TASK REQUIREMENTS: Report each line of the data that contains the string "модели".

════════════════════

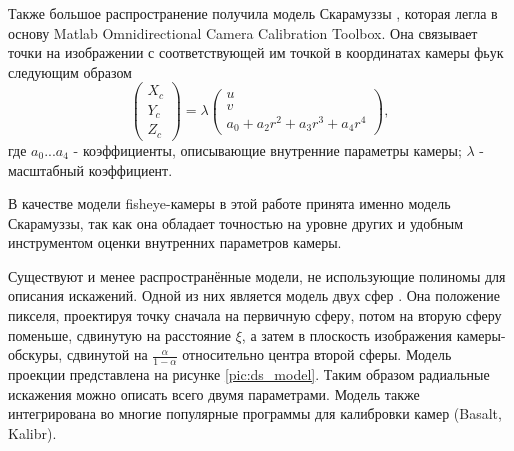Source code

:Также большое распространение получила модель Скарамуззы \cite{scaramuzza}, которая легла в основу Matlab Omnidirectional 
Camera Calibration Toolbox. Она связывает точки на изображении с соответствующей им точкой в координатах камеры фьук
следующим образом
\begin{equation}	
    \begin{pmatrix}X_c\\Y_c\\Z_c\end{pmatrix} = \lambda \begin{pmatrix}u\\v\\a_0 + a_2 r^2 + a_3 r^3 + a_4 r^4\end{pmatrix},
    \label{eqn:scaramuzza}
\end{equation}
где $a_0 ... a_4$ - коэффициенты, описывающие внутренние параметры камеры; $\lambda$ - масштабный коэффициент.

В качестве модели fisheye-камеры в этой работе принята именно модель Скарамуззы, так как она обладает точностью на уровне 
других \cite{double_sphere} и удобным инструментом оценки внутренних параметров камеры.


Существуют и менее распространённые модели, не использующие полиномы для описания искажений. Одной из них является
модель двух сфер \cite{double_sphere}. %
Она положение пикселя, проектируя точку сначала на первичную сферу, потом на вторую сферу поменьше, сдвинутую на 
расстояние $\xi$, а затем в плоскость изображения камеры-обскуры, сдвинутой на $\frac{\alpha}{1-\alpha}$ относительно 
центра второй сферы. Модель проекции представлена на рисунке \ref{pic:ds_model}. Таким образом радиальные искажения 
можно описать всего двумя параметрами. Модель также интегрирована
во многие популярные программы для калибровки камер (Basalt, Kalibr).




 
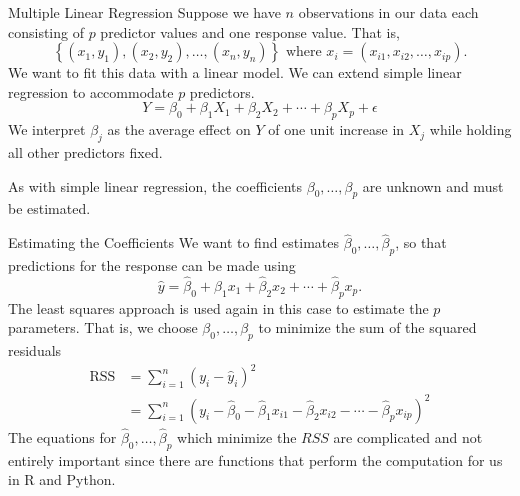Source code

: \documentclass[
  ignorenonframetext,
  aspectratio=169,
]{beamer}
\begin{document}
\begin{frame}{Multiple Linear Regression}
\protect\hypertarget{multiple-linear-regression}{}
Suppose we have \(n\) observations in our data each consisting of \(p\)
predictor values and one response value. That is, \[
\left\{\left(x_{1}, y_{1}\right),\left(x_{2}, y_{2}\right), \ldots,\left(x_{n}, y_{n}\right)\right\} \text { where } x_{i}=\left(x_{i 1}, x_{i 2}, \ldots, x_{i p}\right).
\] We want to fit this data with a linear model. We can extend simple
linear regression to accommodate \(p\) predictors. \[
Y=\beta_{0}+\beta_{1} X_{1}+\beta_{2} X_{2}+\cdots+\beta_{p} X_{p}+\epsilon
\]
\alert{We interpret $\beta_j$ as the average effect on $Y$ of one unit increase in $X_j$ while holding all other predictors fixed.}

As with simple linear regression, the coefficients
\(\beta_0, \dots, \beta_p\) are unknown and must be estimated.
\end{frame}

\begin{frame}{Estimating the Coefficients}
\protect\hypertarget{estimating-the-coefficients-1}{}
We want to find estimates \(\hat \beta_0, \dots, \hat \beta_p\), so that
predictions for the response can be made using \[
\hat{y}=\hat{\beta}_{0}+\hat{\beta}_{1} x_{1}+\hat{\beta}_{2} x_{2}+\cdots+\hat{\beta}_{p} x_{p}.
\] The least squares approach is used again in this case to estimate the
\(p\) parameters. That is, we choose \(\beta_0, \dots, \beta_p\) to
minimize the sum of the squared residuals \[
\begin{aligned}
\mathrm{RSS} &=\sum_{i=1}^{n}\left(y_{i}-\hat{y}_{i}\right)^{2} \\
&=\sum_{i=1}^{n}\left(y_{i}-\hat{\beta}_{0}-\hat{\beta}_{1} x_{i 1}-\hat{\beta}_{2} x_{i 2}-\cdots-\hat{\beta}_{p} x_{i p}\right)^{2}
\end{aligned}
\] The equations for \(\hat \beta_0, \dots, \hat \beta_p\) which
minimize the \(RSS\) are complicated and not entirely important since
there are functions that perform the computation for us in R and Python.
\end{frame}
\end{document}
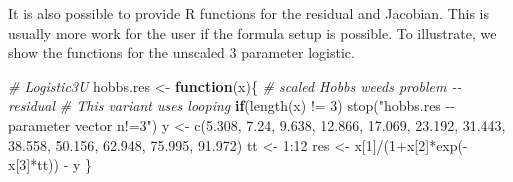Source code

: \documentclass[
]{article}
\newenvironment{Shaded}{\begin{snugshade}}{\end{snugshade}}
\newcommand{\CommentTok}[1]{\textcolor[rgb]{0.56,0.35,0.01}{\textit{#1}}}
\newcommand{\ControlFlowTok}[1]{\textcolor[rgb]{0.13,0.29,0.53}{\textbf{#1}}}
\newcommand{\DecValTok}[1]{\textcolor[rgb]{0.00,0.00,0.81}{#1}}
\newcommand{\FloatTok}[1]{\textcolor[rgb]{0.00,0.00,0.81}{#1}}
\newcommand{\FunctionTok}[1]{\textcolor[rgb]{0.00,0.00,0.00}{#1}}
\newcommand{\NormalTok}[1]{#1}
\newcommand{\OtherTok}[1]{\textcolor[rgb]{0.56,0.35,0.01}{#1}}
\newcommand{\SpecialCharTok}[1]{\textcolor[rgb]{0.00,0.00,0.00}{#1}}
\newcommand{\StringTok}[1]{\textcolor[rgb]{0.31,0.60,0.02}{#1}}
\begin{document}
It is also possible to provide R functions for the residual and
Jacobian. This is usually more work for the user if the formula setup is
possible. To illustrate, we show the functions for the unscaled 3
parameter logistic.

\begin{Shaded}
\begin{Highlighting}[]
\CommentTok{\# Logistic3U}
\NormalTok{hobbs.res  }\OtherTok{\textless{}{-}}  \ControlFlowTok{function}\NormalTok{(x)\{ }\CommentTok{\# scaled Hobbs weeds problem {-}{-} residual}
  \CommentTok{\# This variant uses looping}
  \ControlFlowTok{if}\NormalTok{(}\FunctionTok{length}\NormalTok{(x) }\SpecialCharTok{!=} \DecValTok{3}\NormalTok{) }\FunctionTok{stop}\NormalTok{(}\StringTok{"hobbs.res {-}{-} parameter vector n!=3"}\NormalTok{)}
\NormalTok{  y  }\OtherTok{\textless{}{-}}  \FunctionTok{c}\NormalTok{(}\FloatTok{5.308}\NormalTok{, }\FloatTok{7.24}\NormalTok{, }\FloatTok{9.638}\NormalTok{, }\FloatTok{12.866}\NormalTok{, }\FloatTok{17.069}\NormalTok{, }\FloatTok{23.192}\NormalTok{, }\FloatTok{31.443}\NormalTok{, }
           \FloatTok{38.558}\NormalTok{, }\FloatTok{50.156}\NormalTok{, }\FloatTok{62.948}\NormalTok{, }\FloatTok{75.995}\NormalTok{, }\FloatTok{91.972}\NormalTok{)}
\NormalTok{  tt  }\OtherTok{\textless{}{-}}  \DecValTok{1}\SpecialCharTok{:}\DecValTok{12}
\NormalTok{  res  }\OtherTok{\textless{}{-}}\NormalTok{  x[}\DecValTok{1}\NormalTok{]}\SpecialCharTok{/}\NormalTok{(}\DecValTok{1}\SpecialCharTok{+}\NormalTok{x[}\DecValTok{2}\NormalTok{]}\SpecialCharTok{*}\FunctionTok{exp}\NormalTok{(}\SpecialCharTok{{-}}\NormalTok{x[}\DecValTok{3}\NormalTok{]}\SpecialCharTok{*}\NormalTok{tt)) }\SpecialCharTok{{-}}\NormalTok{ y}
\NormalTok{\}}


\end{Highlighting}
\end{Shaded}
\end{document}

════════════════════

EXPECTED ANSWER:
В качестве модели fisheye-камеры в этой работе принята именно модель Скарамуззы, так как она обладает точностью на уровне 
Существуют и менее распространённые модели, не использующие полиномы для описания искажений. Одной из них является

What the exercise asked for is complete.